Woran erkennt man den zielorientierten Kunden?
Zielstrebig, mit schnellem, energischem Schritt, steuert er den Verkaufstresen an. Er blickt der Apothekerin direkt in die Augen. Seine Körpersprache ist hektisch, seine Kleidung pedantisch ordentlich. Er stellt kurze Fragen und reagiert bei langen Ausführungen der Mitarbeiterin mit abschweifendem Blick. Im Dialog unterbricht er sie häufig oder wird unruhig. Seine Stimme ist voluminös, gefühlsbetont und er spricht direkt aus, was er denkt.

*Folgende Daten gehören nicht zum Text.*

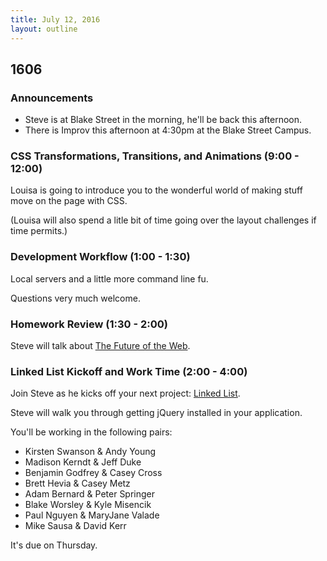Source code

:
 ```yaml
---
title: July 12, 2016
layout: outline
---
```


## 1606

### Announcements

- Steve is at Blake Street in the morning, he'll be back this afternoon.
- There is Improv this afternoon at 4:30pm at the Blake Street Campus.

### CSS Transformations, Transitions, and Animations (9:00 - 12:00)

Louisa is going to introduce you to the wonderful world of making stuff move on the page with CSS.

(Louisa will also spend a litle bit of time going over the layout challenges if time permits.)

### Development Workflow (1:00 - 1:30)

Local servers and a little more command line fu.

Questions very much welcome.

### Homework Review (1:30 - 2:00)

Steve will talk about [The Future of the Web](http://alistapart.com/article/the-future-of-the-web).

### Linked List Kickoff and Work Time (2:00 - 4:00)

Join Steve as he kicks off your next project: [Linked List](/projects/linked-list.html).

Steve will walk you through getting jQuery installed in your application.

You'll be working in the following pairs:

* Kirsten Swanson & Andy Young
* Madison Kerndt & Jeff Duke
* Benjamin Godfrey & Casey Cross
* Brett Hevia & Casey Metz
* Adam Bernard & Peter Springer
* Blake Worsley & Kyle Misencik
* Paul Nguyen & MaryJane Valade
* Mike Sausa & David Kerr

It's due on Thursday.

Qualität ist ihm wichtig. Er präsentiert sich über seine Ziele sowie Errungenschaften und zeigt ein starkes Ego. Details interessieren ihn weniger, er fordert eine schnelle Lösung und sieht oft auf die Uhr. Zudem kommt er häufig kurz vor den Schließzeiten. Klingelt sein Handy, geht er ungeniert ran und telefoniert, während der Mitarbeiter warten muss. Er wird schnell ungehalten und verlangt nach dem Chef, wenn er das Gefühl hat, nicht nutzbringend beraten zu werden.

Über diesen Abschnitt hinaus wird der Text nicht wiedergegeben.